As part of his seven-city tour to promote the unreleased “Prisoner of Conscious” album, Talib Kweli was lured to Buffalo by FunTime Presents to headline a bill with Seattle’s J. Pinder and Buffalo’s Chae Hawk.

Tickets are $24 in advance online or $27 at the door tomorrow. Doors open at 7 p.m., and the age guidelines are 16+.

Kweli’s most-touted single from “Prisoner of Conscious” is “Distractions”, a socially-aware tune that name-drops the Arab Spring, Darfur, Occupy Wall Street and Native American rights issues as examples of events—in some cases, atrocities—that America has largely turned a blind eye to as a result of life’s petty distractions.

(Lyrics are NSFW):

“I was watching a lot of TV while the Arab Spring revolution was happening,” Kweli said in an interview with Artvoice’s Cory Perla. “I wrote that song sort of under the influence of the Arab Spring. The Arab Spring line in ”Distractions” was probably the first line that I wrote. A lot of my songs come from me thinking of a lyric and then building the song around that lyric. “Distractions” was built around a lyric about that revolution. It wasn’t my intention to write something so socially conscious when I wrote that song but I liked the beat and I wanted to write something that was just hard hitting.”

Lyrics from “Distraction”—“Talk to rappers like children cause that’s how they acting/They holding their hands like minors in traffic/The captains of industry and the lovers of status quo/Have a deep-seeded fear of change” represent a continued indictment against modern hip-hop from Kweli’s 2011 album “Gutter Rainbows.” Since his early days with Mos Def as part of Black Star in the mid-‘90s, Kweli’s lengthy career has positioned him as an authority on the direction of the hip-hop industry.

Pitchfork noted in early 2011 in its review of “Gutter Rainbows” that “Prisoner of Conscious” would mark a significant departure from Kweli’s earlier work, and without the album officially in tow, it’ll be interesting to see how Kweli devotees at Town Ballroom react to the music. 

As Kweli continues to find ways to keep himself relevant in hip-hop, he’ll headline the same bill as a local artist anticipating one of the most meaningful shows in his career. Chae Hawk, who sports a Black Star tattoo as a reminder of his mid-to-late ‘90s boombox roots, will open for Kweli at 8 p.m. 

“It’s not the biggest show I’ve ever played,” Hawk said in a phone interview Wednesday, “but it’s definitely the most symbolic. [Black Star] was popular in an era of music that I connected with at 18 or 19 years old. I actually met [Black Star member] Mos Def at a deli in New York City’s East Side, too.”

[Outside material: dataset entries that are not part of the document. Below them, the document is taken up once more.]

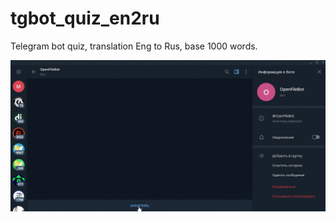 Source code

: # tgbot_quiz_en2ru
Telegram bot quiz, translation Eng to Rus, base 1000 words.

![alt text](https://github.com/iforvard/tgbot_quiz_en2ru/blob/master/TG_bot.gif)
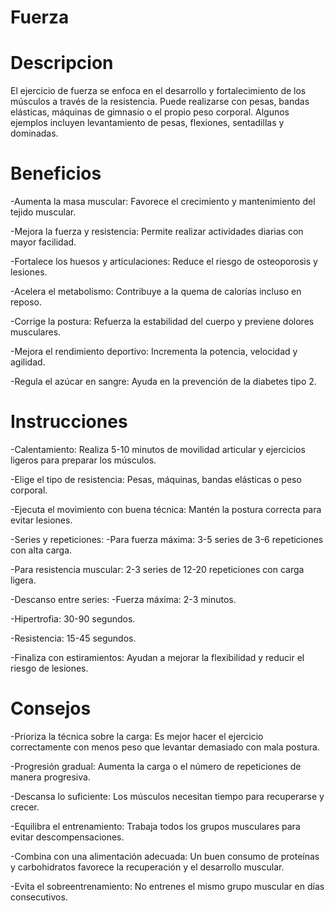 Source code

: # Fuerza
# Descripcion
El ejercicio de fuerza se enfoca en el desarrollo y fortalecimiento de los músculos a través de la resistencia. Puede realizarse con pesas, bandas elásticas, máquinas de gimnasio o el propio peso corporal. Algunos ejemplos incluyen levantamiento de pesas, flexiones, sentadillas y dominadas.
# Beneficios
-Aumenta la masa muscular: Favorece el crecimiento y mantenimiento del tejido muscular.

-Mejora la fuerza y resistencia: Permite realizar actividades diarias con mayor facilidad.

-Fortalece los huesos y articulaciones: Reduce el riesgo de osteoporosis y lesiones.

-Acelera el metabolismo: Contribuye a la quema de calorías incluso en reposo.

-Corrige la postura: Refuerza la estabilidad del cuerpo y previene dolores musculares.

-Mejora el rendimiento deportivo: Incrementa la potencia, velocidad y agilidad.

-Regula el azúcar en sangre: Ayuda en la prevención de la diabetes tipo 2.
# Instrucciones 
-Calentamiento: Realiza 5-10 minutos de movilidad articular y ejercicios ligeros para preparar los músculos.

-Elige el tipo de resistencia: Pesas, máquinas, bandas elásticas o peso corporal.

-Ejecuta el movimiento con buena técnica: Mantén la postura correcta para evitar lesiones.

-Series y repeticiones:
-Para fuerza máxima: 3-5 series de 3-6 repeticiones con alta carga.

-Para resistencia muscular: 2-3 series de 12-20 repeticiones con carga ligera.

-Descanso entre series:
-Fuerza máxima: 2-3 minutos.

-Hipertrofia: 30-90 segundos.

-Resistencia: 15-45 segundos.

-Finaliza con estiramientos: Ayudan a mejorar la flexibilidad y reducir el riesgo de lesiones.

# Consejos 
-Prioriza la técnica sobre la carga: Es mejor hacer el ejercicio correctamente con menos peso que levantar demasiado con mala postura.

-Progresión gradual: Aumenta la carga o el número de repeticiones de manera progresiva.

-Descansa lo suficiente: Los músculos necesitan tiempo para recuperarse y crecer.

-Equilibra el entrenamiento: Trabaja todos los grupos musculares para evitar descompensaciones.

-Combina con una alimentación adecuada: Un buen consumo de proteínas y carbohidratos favorece la recuperación y el desarrollo muscular.

-Evita el sobreentrenamiento: No entrenes el mismo grupo muscular en días consecutivos.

Yesterday, Hawk released another single from his coming album “Dance Party for the Heavy Hearted” (coming Aug. 2012) entitled “Adult Entertainment,” which Hawk describes as a “buzz track” that will feature early in the album to highlight his collaboration with rapper/producer Grabbitz.

(Lyrics NSFW, again):

Ignore life’s many distractions and listen to the messages of Kweli, Pinder and Hawk on Thursday night.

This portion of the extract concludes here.